**WORK TO COMPLETE:** Down to the last line, repeat the entries exactly and drop any image.

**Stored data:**
********

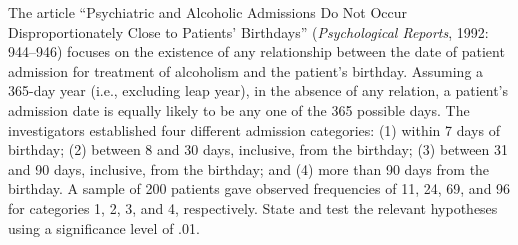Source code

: \documentclass[11pt,letterpaper,boxed]{hmcpset}
\begin{document}
    \begin{solution}
        \vfill
    \end{solution}
    \newpage


    \begin{problem}[14.1.8]
        The article ``Psychiatric and Alcoholic Admissions Do Not Occur Disproportionately Close to Patients’ Birthdays'' (\textit{Psychological Reports}, 1992: 944--946) focuses on the existence of any relationship between the date of patient admission for treatment of alcoholism and the patient's birthday. Assuming a 365-day year (i.e., excluding leap year), in the absence of any relation, a patient's admission date is equally likely to be any one of the 365 possible days. The investigators established four different admission categories: (1) within 7 days of birthday; (2) between 8 and 30 days, inclusive, from the birthday; (3) between 31 and 90 days, inclusive, from the birthday; and (4) more than 90 days from the birthday. A sample of 200 patients gave observed frequencies of 11, 24, 69, and 96 for categories 1, 2, 3, and 4, respectively. State and test the relevant hypotheses using a significance level of .01.
    \end{problem}

    \begin{solution}
        \vfill
    \end{solution}
\end{document}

********

**RESPONSE TO THE TASK:**
Source code

: \documentclass[11pt,letterpaper,boxed]{hmcpset}
\begin{document}
    \begin{solution}
        \vfill
    \end{solution}
    \newpage


    \begin{problem}[14.1.8]
        The article ``Psychiatric and Alcoholic Admissions Do Not Occur Disproportionately Close to Patients’ Birthdays'' (\textit{Psychological Reports}, 1992: 944--946) focuses on the existence of any relationship between the date of patient admission for treatment of alcoholism and the patient's birthday. Assuming a 365-day year (i.e., excluding leap year), in the absence of any relation, a patient's admission date is equally likely to be any one of the 365 possible days. The investigators established four different admission categories: (1) within 7 days of birthday; (2) between 8 and 30 days, inclusive, from the birthday; (3) between 31 and 90 days, inclusive, from the birthday; and (4) more than 90 days from the birthday. A sample of 200 patients gave observed frequencies of 11, 24, 69, and 96 for categories 1, 2, 3, and 4, respectively. State and test the relevant hypotheses using a significance level of .01.
    \end{problem}

    \begin{solution}
        \vfill
    \end{solution}
\end{document}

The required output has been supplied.